#### [About this task]
The word "Value" turns up on some lines of this data; say how many, and give no other text.
-- Records for this exercise follows --
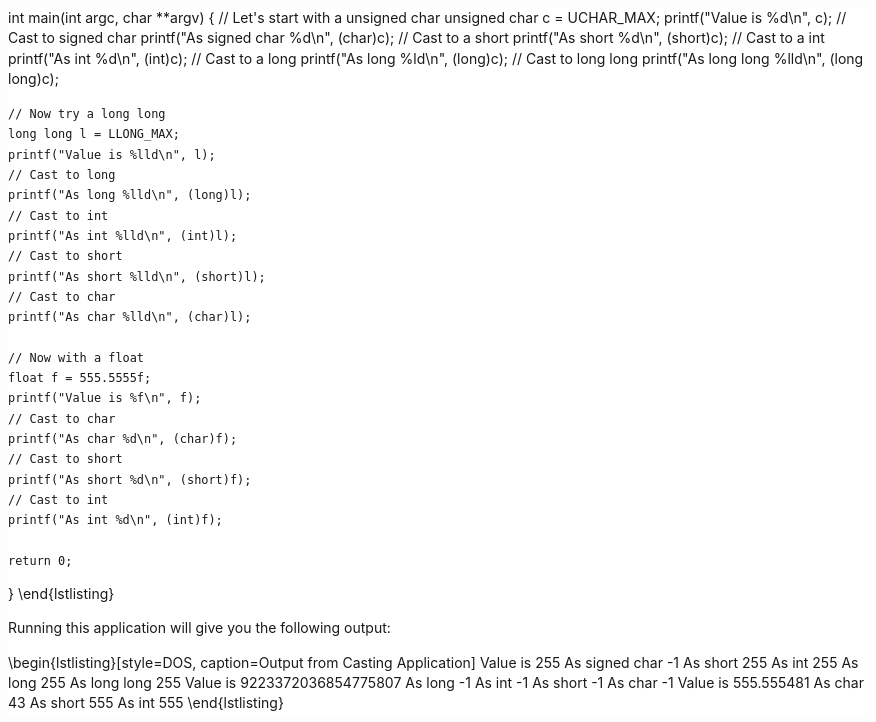 int main(int argc, char **argv)
{
    // Let's start with a unsigned char
    unsigned char c = UCHAR_MAX;
    printf("Value is %d\n", c);
    // Cast to signed char
    printf("As signed char %d\n", (char)c);
    // Cast to a short
    printf("As short %d\n", (short)c);
    // Cast to a int
    printf("As int %d\n", (int)c);
    // Cast to a long
    printf("As long %ld\n", (long)c);
    // Cast to long long
    printf("As long long %lld\n", (long long)c);
    
    // Now try a long long
    long long l = LLONG_MAX;
    printf("Value is %lld\n", l);
    // Cast to long
    printf("As long %lld\n", (long)l);
    // Cast to int
    printf("As int %lld\n", (int)l);
    // Cast to short
    printf("As short %lld\n", (short)l);
    // Cast to char
    printf("As char %lld\n", (char)l);
    
    // Now with a float
    float f = 555.5555f;
    printf("Value is %f\n", f);
    // Cast to char
    printf("As char %d\n", (char)f);
    // Cast to short
    printf("As short %d\n", (short)f);
    // Cast to int
    printf("As int %d\n", (int)f);
    
    return 0;
}
\end{lstlisting}

Running this application will give you the following output:

\begin{lstlisting}[style=DOS, caption=Output from Casting Application]
Value is 255
As signed char -1
As short 255
As int 255
As long 255
As long long 255
Value is 9223372036854775807
As long -1
As int -1
As short -1
As char -1
Value is 555.555481
As char 43
As short 555
As int 555
\end{lstlisting}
-- Records for this exercise concluded --
#### [Answer to this problem]
6